___ Records for this task ___

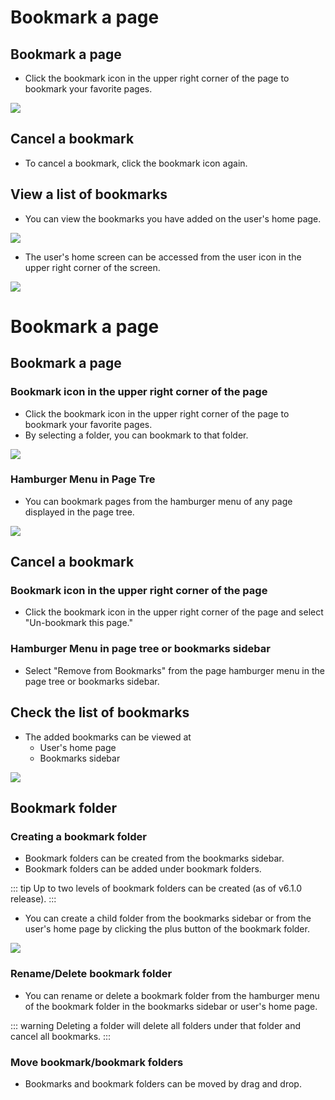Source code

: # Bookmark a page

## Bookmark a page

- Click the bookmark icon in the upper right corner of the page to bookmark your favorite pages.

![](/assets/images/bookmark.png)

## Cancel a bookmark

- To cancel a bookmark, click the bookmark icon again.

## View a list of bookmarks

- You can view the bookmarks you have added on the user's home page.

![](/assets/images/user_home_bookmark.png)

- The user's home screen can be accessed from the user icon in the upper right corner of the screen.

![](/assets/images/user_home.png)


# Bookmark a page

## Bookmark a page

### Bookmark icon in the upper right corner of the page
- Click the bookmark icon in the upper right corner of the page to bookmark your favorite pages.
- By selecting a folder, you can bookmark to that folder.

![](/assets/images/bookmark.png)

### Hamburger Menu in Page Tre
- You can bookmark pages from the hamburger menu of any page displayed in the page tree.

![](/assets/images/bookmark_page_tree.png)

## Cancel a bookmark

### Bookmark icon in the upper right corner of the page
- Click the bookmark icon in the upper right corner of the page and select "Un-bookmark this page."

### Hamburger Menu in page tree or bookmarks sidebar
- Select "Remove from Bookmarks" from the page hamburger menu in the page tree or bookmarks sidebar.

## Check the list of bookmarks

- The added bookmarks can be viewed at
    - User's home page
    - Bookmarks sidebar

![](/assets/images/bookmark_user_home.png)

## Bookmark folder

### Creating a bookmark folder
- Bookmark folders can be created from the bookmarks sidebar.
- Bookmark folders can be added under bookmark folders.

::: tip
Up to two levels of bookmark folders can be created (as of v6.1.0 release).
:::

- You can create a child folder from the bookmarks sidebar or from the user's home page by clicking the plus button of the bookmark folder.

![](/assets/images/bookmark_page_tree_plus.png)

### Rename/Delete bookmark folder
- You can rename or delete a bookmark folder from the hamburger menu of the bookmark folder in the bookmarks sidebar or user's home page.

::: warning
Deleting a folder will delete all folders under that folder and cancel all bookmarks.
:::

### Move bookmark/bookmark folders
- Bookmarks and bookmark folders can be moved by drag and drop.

___
___ Records for this task ___

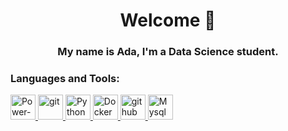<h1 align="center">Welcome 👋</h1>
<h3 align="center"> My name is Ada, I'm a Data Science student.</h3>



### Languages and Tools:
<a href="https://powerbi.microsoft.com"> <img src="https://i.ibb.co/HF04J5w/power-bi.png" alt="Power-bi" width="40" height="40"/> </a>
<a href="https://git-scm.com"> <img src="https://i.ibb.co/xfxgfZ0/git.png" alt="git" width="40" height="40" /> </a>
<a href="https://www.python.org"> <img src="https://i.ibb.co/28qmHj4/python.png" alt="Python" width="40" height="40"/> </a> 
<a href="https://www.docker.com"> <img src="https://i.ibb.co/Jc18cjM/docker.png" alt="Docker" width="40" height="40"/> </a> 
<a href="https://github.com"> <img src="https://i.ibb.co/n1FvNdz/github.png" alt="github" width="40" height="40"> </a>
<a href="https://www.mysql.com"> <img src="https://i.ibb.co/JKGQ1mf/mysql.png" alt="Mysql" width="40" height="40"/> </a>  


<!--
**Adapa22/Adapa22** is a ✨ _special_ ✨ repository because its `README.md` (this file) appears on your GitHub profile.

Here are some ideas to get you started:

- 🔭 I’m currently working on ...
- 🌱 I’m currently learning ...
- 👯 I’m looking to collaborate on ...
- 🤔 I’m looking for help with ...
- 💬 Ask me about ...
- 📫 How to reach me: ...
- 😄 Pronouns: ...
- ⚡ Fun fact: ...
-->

___

What is needed: Where a line above holds the string "images", show that line.

Written response:
![](/assets/images/bookmark.png)
![](/assets/images/user_home_bookmark.png)
![](/assets/images/user_home.png)
![](/assets/images/bookmark.png)
![](/assets/images/bookmark_page_tree.png)
![](/assets/images/bookmark_user_home.png)
![](/assets/images/bookmark_page_tree_plus.png)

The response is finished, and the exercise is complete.